Após lerem o "Banqueiro dos Pobres", livro que conta a trajetória de economista bengalês, Alessandra e Adriane decidiram que deveriam fazer algo parecido. Montaram um projeto de um banco e Alessandra, filha de um caminhoneiro e de uma costureira, foi buscar empresas e instituições interessadas em aportar financeiramente a ideia.
Encontraram os recursos e fundaram, em 2009, o Banco Pérola, que concentra sua atuação em Sorocaba, uma pequena cidade do interior do estado de São Paulo, e empresta ás comunidades carentes locais valores que vão de US$ 150 a US$ 1 mil, com prazo de quitação de sete meses.
"Nós não exigimos nome limpo. Mesmo assim, temos um índice de inadimplência muito baixo, de 2% ao mês", disse-me Adriene Garcia, no final do ano passado.
O banco adota a metodologia de grupos solidários para a liberação do dinheiro, a mesma estratégia construída lá atrás por Muhamad Yunus. Funciona assim: para uma pessoa acessar o crédito, precisa associar-se a pelo menos outros três interessados.
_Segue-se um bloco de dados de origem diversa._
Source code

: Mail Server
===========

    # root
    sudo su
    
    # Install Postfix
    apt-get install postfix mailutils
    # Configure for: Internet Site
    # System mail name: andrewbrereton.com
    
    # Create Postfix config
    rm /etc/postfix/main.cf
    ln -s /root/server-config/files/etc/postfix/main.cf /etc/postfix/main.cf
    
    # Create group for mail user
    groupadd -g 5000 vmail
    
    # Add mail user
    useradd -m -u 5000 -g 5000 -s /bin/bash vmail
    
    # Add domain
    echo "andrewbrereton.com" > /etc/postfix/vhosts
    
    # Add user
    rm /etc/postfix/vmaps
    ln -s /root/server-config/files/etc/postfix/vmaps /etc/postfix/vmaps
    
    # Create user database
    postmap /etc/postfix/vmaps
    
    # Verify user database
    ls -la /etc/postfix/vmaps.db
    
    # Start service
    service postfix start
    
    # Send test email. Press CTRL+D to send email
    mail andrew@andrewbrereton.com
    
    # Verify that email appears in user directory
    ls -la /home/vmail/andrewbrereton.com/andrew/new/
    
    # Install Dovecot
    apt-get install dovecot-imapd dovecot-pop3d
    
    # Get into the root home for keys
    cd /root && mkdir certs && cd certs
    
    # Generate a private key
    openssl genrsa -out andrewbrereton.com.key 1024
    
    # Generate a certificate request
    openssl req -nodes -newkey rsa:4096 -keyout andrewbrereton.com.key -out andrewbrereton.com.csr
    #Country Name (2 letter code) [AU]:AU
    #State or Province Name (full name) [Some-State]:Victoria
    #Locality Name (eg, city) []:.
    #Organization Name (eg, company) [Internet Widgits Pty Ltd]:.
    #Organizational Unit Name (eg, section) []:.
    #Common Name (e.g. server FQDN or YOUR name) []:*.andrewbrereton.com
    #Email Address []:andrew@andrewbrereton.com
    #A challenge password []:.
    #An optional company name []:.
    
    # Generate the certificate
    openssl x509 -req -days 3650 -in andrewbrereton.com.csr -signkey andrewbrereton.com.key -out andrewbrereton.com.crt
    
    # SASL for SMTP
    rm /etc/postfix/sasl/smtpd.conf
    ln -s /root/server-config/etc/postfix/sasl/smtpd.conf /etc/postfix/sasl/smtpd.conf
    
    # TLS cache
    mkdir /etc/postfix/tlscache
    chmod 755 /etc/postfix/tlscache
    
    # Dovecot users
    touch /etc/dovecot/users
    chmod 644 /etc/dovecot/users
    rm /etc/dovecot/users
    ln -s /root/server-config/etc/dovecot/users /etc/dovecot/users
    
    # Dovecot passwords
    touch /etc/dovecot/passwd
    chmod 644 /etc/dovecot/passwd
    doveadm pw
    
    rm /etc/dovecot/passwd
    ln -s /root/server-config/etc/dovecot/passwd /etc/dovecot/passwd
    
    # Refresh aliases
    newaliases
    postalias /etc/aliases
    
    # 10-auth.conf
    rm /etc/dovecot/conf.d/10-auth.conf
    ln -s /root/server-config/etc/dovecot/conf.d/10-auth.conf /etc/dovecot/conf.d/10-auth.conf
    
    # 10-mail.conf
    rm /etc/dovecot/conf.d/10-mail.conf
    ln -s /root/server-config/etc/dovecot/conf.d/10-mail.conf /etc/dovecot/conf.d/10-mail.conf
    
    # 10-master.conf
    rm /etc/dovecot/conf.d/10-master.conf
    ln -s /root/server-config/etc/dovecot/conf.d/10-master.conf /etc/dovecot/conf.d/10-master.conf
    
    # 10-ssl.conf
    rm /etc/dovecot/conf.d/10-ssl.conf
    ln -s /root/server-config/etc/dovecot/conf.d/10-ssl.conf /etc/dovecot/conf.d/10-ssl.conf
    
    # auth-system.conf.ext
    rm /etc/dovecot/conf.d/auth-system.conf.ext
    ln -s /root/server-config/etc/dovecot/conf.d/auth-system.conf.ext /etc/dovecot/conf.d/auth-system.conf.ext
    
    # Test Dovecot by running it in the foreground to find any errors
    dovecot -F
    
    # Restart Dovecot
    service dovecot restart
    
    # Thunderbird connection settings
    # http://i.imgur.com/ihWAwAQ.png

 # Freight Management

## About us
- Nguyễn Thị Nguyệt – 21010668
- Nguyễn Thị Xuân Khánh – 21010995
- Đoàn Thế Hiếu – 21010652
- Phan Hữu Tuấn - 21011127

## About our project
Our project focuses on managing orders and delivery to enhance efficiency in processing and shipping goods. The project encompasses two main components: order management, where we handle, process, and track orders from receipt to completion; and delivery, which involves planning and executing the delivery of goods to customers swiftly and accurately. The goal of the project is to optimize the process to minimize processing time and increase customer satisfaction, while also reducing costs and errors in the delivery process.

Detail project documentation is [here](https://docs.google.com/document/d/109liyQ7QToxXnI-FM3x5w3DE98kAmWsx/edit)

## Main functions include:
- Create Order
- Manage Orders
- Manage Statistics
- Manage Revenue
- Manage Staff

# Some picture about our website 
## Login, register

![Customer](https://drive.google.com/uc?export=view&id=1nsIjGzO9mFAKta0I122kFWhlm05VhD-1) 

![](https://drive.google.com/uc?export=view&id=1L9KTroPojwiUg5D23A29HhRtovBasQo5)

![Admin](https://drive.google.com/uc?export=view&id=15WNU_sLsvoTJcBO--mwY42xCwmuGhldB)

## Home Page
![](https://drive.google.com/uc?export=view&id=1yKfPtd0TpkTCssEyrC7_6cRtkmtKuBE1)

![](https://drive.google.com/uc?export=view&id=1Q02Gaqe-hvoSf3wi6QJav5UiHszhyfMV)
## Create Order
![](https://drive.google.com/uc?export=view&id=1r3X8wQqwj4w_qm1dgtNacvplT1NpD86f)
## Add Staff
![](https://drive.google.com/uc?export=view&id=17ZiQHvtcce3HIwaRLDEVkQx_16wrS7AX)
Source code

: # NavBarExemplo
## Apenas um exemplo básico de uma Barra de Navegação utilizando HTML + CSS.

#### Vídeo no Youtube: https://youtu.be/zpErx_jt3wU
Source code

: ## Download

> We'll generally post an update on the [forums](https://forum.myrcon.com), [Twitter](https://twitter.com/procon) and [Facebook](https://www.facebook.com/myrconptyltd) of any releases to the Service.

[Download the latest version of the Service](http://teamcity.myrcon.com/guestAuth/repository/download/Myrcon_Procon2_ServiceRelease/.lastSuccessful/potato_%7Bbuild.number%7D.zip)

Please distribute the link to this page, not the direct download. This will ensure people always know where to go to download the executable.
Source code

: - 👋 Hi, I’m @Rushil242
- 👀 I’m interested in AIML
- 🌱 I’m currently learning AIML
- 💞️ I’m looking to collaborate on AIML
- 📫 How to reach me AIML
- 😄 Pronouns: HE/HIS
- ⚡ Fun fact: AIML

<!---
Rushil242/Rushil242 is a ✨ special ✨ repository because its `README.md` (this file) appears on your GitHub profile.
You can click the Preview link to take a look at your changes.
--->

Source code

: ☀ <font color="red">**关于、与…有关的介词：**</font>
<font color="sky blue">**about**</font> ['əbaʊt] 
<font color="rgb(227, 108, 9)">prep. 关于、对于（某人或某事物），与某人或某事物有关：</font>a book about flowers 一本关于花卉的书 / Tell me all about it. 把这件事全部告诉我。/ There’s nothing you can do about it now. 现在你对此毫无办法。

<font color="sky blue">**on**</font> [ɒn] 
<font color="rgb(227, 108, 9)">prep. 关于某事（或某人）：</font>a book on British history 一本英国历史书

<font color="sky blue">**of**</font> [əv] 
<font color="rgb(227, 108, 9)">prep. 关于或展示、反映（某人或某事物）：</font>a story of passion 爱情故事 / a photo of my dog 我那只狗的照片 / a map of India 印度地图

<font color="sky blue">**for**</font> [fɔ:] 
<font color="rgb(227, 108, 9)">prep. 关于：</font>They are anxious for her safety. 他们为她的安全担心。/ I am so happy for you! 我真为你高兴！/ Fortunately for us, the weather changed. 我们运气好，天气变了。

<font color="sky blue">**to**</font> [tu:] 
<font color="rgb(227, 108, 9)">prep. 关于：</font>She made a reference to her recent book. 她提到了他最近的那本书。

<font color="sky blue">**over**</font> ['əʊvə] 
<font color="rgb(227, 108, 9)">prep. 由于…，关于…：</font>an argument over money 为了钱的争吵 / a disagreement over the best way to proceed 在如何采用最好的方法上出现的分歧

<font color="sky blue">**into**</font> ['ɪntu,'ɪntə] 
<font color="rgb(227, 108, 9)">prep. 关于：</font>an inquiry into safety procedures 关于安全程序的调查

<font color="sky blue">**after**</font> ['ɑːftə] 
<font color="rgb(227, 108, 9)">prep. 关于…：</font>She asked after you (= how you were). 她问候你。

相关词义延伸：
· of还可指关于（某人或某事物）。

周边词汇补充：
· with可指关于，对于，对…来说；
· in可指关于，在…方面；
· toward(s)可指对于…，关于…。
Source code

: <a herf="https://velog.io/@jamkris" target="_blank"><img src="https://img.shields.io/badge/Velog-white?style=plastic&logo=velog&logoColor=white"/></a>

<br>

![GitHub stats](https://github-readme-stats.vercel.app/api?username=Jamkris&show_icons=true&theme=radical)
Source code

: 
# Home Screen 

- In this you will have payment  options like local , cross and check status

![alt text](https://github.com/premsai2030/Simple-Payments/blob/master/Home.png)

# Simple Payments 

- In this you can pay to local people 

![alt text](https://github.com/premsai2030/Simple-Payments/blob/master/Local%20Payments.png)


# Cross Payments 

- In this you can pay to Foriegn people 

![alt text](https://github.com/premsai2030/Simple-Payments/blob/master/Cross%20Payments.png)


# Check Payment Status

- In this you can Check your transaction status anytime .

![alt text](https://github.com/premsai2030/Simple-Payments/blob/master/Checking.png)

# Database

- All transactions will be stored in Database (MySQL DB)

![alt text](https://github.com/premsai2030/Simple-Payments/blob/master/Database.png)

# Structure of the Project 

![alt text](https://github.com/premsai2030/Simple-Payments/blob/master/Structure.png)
Caso um integrante do grupo não consiga saldar o débito, os demais assumem as prestações.
"Nosso trabalho de divulgação é tímido. Não temos recurso para atender a demanda, que é muito grande. Mas estamos captando dinheiro para expandir. Também estudamos lançar franquias para alcançar outras praças", contou Adriene.
Sobra dinheiro
Pesquisa encomendada recentemente por uma instituição chamada Artemísia, que atua na formação de especialistas para essa demanda de impacto social, diagnosticou que Adriane e sua sócia Alessandra não terão muitas dificuldades para conseguirem se monetizar. O apetite dos investidores nas empresas de impacto social tem criado uma situação curiosa: há mais dinheiro à disposição do empresário do que, na verdade, ele deseja. "O Brasil tem 140 empresas classificadas como de sendo de impacto. E existem quase 100 negócios interessados em investir nelas. Os investidores têm mais recursos até do que os investidos querem", confidenciou-me Luciana Aguiar, que tem um instituto de pesquisa especializada em base de pirâmide social brasileira, a Plano CDE.
Foi por isso que, no Paraná, estado ao sul do país, o advogado João Albuquerque, criador do Grupo Terra Nova, conseguiu validar sua operação e, na esteira disso, despertar a cobiça de endinheirados loucos por comprarem uma parte de sua empresa.
João desenvolveu um método de atuar em problema comum no Brasil: o de áreas urbanas ocupadas de maneira irregular. Ele trabalha com os dois lados envolvidos no conflito, os proprietários de áreas invadidas e os posseiros. Sua meta é egularizar a situação que, apenas no estado de São Paulo, atinge ao menos 100 mil famílias.
Basicamente, João penetra nas áreas invadidas e, após sua interferência, incute na comunidade que o melhor a fazer é abrir um diálogo com o dono do imóvel e fazer uma oferta de compra da área, a um preço justo. "Depois de uma invasão é problema para todo mundo. O dono do terreno fica com um ativo morto nas mãos. E os invasores não conseguem receber benefícios de infraestrutura do governo, como por exemplo o saneamento básico, já que estão em uma área irregular", explica João Albuquerque.
O lucro de João nessa história vem justamente no término do conflito, quando recebe uma comissão no ato em que a propriedade troca oficialmente de mãos. Assim, ele evita traumáticas ações de retomada de terreno comandadas pela polícia e, de quebra, fatura alto: em 2012 foi cerca de US$ 1 milhão.